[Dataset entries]
------------------------------------------------------------------------
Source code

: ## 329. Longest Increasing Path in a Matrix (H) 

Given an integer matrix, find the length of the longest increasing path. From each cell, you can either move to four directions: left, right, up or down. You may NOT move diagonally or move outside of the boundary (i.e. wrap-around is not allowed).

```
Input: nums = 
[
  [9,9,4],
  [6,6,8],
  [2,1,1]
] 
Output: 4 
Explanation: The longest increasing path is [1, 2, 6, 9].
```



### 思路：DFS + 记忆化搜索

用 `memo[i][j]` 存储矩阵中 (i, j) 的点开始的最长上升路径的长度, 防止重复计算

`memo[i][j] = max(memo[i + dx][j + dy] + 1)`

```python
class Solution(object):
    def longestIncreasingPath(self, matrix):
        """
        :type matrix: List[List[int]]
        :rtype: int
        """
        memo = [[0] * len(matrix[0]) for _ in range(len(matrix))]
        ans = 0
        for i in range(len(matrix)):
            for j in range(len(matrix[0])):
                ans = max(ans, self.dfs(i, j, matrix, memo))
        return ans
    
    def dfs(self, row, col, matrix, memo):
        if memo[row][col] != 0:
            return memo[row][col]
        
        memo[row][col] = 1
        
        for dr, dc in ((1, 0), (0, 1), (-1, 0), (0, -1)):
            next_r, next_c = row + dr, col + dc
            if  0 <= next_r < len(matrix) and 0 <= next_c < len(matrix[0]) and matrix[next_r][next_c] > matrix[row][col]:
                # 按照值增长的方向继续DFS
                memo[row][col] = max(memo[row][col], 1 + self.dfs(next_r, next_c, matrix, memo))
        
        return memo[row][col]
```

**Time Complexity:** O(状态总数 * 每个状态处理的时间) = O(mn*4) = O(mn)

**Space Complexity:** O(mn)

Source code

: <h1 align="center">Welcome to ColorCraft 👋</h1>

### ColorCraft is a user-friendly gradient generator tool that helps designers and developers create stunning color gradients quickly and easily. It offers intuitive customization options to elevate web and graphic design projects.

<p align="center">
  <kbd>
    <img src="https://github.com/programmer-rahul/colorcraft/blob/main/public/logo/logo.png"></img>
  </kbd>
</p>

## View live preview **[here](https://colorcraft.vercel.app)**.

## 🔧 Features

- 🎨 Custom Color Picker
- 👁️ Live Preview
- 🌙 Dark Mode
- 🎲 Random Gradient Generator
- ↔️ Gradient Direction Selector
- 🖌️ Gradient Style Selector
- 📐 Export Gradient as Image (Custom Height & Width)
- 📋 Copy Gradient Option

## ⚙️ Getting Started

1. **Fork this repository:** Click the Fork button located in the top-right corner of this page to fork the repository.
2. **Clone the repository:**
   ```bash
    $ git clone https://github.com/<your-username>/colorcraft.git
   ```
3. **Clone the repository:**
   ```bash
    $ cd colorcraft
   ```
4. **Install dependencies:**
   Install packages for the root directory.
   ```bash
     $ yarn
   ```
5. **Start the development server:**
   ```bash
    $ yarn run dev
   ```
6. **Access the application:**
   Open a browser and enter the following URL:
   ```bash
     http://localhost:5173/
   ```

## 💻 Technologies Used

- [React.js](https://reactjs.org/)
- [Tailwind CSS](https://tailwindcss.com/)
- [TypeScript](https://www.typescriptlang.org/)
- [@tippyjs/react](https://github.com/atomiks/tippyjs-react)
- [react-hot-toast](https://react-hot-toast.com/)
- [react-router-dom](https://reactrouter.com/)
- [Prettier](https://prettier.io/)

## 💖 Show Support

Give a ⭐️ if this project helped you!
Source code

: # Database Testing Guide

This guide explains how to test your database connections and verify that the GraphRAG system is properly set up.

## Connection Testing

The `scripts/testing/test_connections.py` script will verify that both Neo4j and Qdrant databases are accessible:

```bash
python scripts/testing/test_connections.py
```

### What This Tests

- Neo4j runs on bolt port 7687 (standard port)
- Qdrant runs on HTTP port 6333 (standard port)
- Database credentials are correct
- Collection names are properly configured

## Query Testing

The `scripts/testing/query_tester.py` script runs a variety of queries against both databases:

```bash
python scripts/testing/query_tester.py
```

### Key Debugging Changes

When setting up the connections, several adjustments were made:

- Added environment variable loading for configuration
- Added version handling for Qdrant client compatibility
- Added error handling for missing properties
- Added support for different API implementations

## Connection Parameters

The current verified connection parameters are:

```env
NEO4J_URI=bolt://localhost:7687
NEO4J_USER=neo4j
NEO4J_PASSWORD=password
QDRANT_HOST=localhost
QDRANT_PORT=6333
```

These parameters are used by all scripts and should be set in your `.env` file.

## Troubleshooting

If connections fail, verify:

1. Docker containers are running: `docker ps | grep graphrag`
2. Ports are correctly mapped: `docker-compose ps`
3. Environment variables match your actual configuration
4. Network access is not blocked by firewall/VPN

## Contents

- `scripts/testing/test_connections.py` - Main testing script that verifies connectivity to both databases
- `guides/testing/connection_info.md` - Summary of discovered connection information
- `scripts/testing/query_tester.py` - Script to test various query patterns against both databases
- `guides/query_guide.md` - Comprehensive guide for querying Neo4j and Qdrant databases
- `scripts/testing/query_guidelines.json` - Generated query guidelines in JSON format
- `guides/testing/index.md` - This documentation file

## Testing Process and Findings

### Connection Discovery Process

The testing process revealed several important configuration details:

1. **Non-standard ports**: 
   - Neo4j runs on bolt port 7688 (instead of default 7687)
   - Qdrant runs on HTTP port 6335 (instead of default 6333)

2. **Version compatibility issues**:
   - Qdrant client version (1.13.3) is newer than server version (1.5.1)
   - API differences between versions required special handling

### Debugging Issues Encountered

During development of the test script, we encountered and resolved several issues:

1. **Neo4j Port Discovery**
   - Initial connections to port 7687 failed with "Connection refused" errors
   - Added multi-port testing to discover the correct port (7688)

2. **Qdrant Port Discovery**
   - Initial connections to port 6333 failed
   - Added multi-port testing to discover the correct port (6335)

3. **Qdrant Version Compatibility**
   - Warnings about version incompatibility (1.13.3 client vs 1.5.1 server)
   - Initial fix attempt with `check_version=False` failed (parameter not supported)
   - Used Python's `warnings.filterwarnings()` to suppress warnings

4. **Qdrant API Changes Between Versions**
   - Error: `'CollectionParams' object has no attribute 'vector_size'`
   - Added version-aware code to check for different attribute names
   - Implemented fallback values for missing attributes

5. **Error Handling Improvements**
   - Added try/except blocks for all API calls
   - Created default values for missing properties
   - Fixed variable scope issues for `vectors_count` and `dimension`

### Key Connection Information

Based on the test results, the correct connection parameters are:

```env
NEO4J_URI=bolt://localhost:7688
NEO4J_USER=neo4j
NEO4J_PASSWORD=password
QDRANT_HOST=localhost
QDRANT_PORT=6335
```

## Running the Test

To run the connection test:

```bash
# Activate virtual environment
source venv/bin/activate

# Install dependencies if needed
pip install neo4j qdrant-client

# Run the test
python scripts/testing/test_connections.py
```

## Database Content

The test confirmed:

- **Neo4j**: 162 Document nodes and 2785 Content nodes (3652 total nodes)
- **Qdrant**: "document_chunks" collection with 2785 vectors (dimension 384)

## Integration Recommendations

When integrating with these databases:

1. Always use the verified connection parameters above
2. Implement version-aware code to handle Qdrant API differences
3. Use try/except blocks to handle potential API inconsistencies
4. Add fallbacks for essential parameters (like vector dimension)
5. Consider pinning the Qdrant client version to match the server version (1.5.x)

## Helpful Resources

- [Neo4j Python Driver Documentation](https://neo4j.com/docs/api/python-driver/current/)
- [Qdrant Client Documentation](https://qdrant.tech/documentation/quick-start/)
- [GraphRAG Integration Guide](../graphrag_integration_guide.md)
------------------------------------------------------------------------
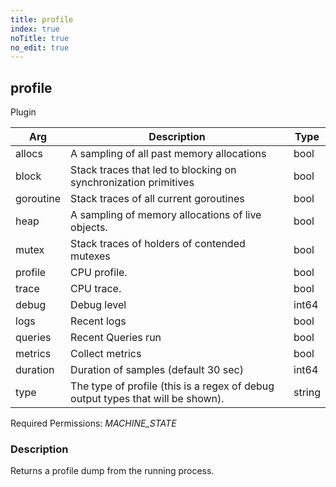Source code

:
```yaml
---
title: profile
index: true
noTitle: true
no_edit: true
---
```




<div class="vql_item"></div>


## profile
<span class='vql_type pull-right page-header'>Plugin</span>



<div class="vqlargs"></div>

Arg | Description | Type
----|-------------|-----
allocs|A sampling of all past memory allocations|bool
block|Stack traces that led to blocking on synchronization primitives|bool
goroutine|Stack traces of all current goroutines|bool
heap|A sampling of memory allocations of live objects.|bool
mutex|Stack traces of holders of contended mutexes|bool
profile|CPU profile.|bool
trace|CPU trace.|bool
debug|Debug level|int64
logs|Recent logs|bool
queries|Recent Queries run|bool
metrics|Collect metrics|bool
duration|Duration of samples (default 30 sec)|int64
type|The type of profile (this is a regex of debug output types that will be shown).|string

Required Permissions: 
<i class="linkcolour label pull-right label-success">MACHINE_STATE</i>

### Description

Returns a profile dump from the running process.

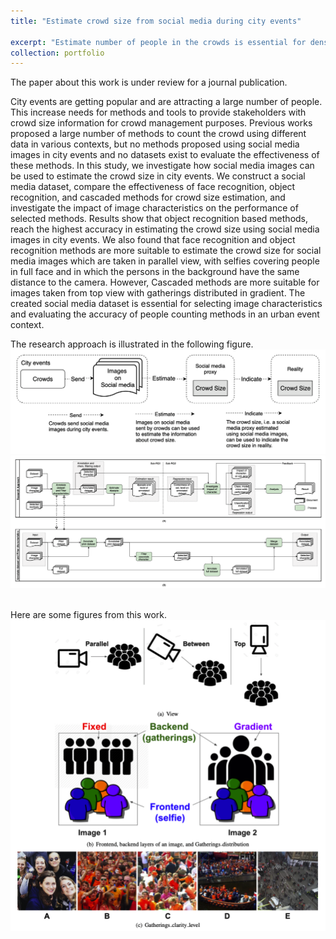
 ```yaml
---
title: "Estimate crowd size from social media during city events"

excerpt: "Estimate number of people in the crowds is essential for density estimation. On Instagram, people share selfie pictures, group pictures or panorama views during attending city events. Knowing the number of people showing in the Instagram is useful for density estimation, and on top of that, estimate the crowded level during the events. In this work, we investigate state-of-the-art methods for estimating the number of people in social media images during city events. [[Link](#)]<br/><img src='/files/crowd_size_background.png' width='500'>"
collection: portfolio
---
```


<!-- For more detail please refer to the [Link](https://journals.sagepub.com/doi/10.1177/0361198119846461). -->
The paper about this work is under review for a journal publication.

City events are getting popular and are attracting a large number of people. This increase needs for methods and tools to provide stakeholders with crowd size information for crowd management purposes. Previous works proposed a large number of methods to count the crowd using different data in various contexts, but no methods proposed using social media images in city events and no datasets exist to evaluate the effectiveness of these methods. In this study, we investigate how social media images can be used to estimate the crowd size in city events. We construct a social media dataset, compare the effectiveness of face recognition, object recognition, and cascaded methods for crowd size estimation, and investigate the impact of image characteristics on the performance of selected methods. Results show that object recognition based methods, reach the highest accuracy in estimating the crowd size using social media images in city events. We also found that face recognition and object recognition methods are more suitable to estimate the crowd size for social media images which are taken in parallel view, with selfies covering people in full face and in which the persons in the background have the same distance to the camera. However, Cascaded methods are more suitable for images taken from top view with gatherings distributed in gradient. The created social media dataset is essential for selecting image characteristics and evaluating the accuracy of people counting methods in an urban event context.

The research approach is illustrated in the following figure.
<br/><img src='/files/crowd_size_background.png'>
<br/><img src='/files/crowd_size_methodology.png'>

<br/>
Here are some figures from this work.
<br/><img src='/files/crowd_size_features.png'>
------------------------------------------------------------------------
(Task instructions) Give only the lines from the one holding "- Added multi-port testing to discover the correct port (7688)" through the one holding "4. **Qdrant API Changes Between Versions**", each restated exactly as it appears above.

(Answer for this exercise)
   - Added multi-port testing to discover the correct port (7688)

2. **Qdrant Port Discovery**
   - Initial connections to port 6333 failed
   - Added multi-port testing to discover the correct port (6335)

3. **Qdrant Version Compatibility**
   - Warnings about version incompatibility (1.13.3 client vs 1.5.1 server)
   - Initial fix attempt with `check_version=False` failed (parameter not supported)
   - Used Python's `warnings.filterwarnings()` to suppress warnings

4. **Qdrant API Changes Between Versions**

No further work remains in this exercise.